--- Requirement ---
Copy every line of the following data that includes the string "sigmoid".

--- Records to use ---

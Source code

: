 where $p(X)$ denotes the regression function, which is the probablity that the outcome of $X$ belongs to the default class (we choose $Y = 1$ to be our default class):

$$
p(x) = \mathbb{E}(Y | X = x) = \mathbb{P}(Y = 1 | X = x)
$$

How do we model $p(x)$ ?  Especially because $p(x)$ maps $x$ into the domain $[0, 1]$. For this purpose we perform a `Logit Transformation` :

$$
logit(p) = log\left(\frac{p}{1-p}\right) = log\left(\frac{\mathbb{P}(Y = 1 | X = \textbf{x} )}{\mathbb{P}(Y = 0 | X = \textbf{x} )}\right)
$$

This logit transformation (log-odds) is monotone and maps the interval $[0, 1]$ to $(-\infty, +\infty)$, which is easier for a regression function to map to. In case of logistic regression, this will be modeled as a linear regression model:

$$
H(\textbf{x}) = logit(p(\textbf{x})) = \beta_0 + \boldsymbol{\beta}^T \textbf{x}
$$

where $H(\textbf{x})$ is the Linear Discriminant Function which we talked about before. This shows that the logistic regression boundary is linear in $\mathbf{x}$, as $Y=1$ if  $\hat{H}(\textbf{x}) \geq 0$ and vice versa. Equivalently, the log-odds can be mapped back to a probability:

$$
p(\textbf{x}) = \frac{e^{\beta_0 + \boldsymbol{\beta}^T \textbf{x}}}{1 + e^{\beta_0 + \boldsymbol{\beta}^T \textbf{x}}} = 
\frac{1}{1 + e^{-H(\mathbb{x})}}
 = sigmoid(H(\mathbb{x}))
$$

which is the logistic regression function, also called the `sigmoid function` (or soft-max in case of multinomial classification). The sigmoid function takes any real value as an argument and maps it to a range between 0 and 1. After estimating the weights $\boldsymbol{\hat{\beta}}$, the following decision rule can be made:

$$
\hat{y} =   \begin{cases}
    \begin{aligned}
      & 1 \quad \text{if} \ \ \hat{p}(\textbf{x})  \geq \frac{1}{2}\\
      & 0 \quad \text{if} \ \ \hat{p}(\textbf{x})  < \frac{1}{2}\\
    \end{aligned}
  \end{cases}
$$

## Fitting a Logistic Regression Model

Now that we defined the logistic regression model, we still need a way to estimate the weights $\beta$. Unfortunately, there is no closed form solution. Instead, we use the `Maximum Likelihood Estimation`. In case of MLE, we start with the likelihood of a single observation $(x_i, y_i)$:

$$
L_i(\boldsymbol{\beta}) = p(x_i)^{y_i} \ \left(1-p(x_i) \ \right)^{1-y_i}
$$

--- Task solution ---
 = sigmoid(H(\mathbb{x}))
which is the logistic regression function, also called the `sigmoid function` (or soft-max in case of multinomial classification). The sigmoid function takes any real value as an argument and maps it to a range between 0 and 1. After estimating the weights $\boldsymbol{\hat{\beta}}$, the following decision rule can be made:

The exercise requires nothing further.